• [MATERIAL SHOWN]:
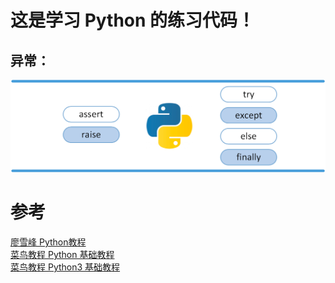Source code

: # 这是学习 Python 的练习代码！

## 异常：

![异常图示](image/img.png)

# 参考

[廖雪峰 Python教程](https://www.liaoxuefeng.com/wiki/1016959663602400/1016959856222624)  
[菜鸟教程 Python 基础教程](https://www.runoob.com/python/python-tutorial.html)  
[菜鸟教程 Python3 基础教程](https://www.runoob.com/python3/python3-tutorial.html)  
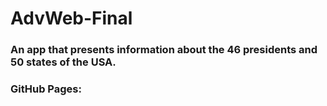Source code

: # AdvWeb-Final

### An app that presents information about the 46 presidents and 50 states of the USA.


### GitHub Pages: 
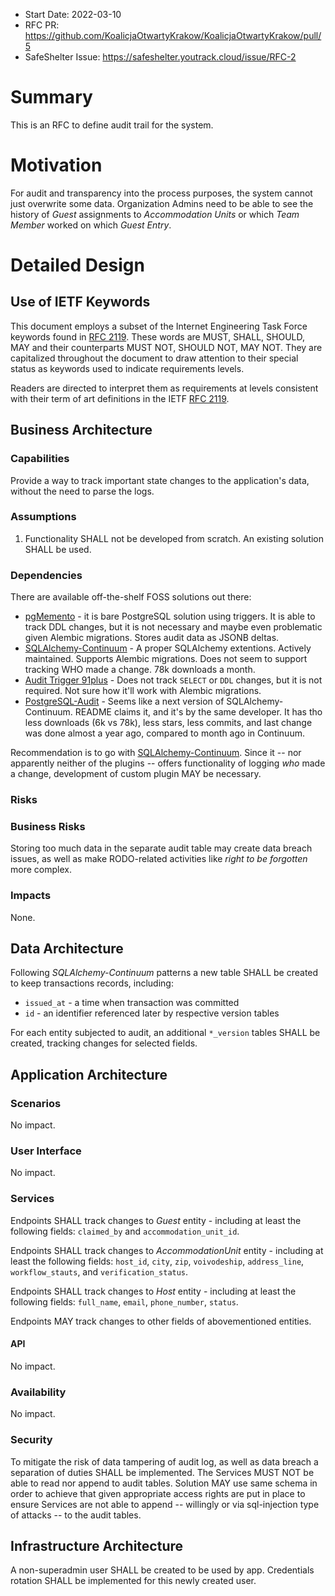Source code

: - Start Date: 2022-03-10
- RFC PR: https://github.com/KoalicjaOtwartyKrakow/KoalicjaOtwartyKrakow/pull/5
- SafeShelter Issue: https://safeshelter.youtrack.cloud/issue/RFC-2

# Summary

This is an RFC to define audit trail for the system.

# Motivation

For audit and transparency into the process purposes, the system cannot just overwrite some data. Organization Admins need to be able to see the history of *Guest* assignments to *Accommodation Units* or which *Team Member* worked on which *Guest* *Entry*.

# Detailed Design

## Use of IETF Keywords

This document employs a subset of the Internet Engineering Task Force keywords found in [RFC 2119](https://datatracker.ietf.org/doc/html/rfc2119). These words are MUST, SHALL, SHOULD, MAY and their counterparts MUST NOT, SHOULD NOT, MAY NOT. They are capitalized throughout the document to draw attention to their special status as keywords used to indicate requirements levels.

Readers are directed to interpret them as requirements at levels consistent with their term of art definitions in the IETF [RFC 2119](https://datatracker.ietf.org/doc/html/rfc2119).

## Business Architecture

### Capabilities

Provide a way to track important state changes to the application's data, without the need to parse the logs.

### Assumptions

1. Functionality SHALL not be developed from scratch. An existing solution SHALL be used.

### Dependencies

There are available off-the-shelf FOSS solutions out there:
- [pgMemento](https://github.com/pgMemento/pgMemento) - it is bare PostgreSQL solution using triggers. It is able to track  DDL changes, but it is not necessary and maybe even problematic given Alembic migrations. Stores audit data as JSONB deltas.
- [SQLAlchemy-Continuum](https://github.com/kvesteri/SQLAlchemy-Continuum) - A proper SQLAlchemy extentions. Actively maintained. Supports Alembic migrations. Does not seem to support tracking WHO made a change. 78k downloads a month.
- [Audit Trigger 91plus](https://github.com/2ndQuadrant/audit-trigger) - Does not track `SELECT` or `DDL` changes, but it is not required. Not sure how it'll work with Alembic migrations.
- [PostgreSQL-Audit](https://github.com/kvesteri/postgresql-audit) - Seems like a next version of SQLAlchemy-Continuum. README claims it, and it's by the same developer. It has tho less downloads (6k vs 78k), less stars, less commits, and last change was done almost a year ago, compared to month ago in Continuum.

Recommendation is to go with [SQLAlchemy-Continuum](https://github.com/kvesteri/SQLAlchemy-Continuum). Since it -- nor apparently neither of the plugins -- offers functionality of logging *who* made a change, development of custom plugin MAY be necessary.


### Risks 

### Business Risks

Storing too much data in the separate audit table may create data breach issues, as well as make RODO-related activities like *right to be forgotten* more complex.

### Impacts

None.

## Data Architecture

Following *SQLAlchemy-Continuum* patterns a new table SHALL be created to keep transactions records, including:
- `issued_at` - a time when transaction was committed
- `id` - an identifier referenced later by respective version tables

For each entity subjected to audit, an additional `*_version` tables SHALL be created, tracking changes for selected fields.

## Application Architecture

### Scenarios

No impact.

### User Interface

No impact.

### Services

Endpoints SHALL track changes to *Guest* entity - including at least the following fields: `claimed_by` and `accommodation_unit_id`.

Endpoints SHALL track changes to *AccommodationUnit* entity - including at least the following fields: `host_id`, `city`, `zip`, `voivodeship`, `address_line`, `workflow_stauts`, and `verification_status`.

Endpoints SHALL track changes to *Host* entity - including at least the following fields: `full_name`, `email`, `phone_number`, `status`.

Endpoints MAY track changes to other fields of abovementioned entities.

#### API

No impact.

### Availability

No impact.

### Security

To mitigate the risk of data tampering of audit log, as well as data breach a separation of duties SHALL be implemented. The Services MUST NOT be able to read nor append to audit tables. Solution MAY use same schema in order to achieve that given appropriate access rights are put in place to ensure Services are not able to append -- willingly or via sql-injection type of attacks -- to the audit tables.

## Infrastructure Architecture

A non-superadmin user SHALL be created to be used by app. Credentials rotation SHALL be implemented for this newly created user.
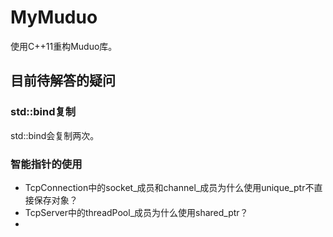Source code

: # MyMuduo

使用C++11重构Muduo库。

## 目前待解答的疑问

### std::bind复制

std::bind会复制两次。

### 智能指针的使用

- TcpConnection中的socket_成员和channel_成员为什么使用unique_ptr不直接保存对象？
- TcpServer中的threadPool_成员为什么使用shared_ptr？
-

• [INSTRUCTIONS FOR THE TASK]:
Every line with "least" in it should be copied from the entries.

• [RESPONSE]:
Endpoints SHALL track changes to *Guest* entity - including at least the following fields: `claimed_by` and `accommodation_unit_id`.
Endpoints SHALL track changes to *AccommodationUnit* entity - including at least the following fields: `host_id`, `city`, `zip`, `voivodeship`, `address_line`, `workflow_stauts`, and `verification_status`.
Endpoints SHALL track changes to *Host* entity - including at least the following fields: `full_name`, `email`, `phone_number`, `status`.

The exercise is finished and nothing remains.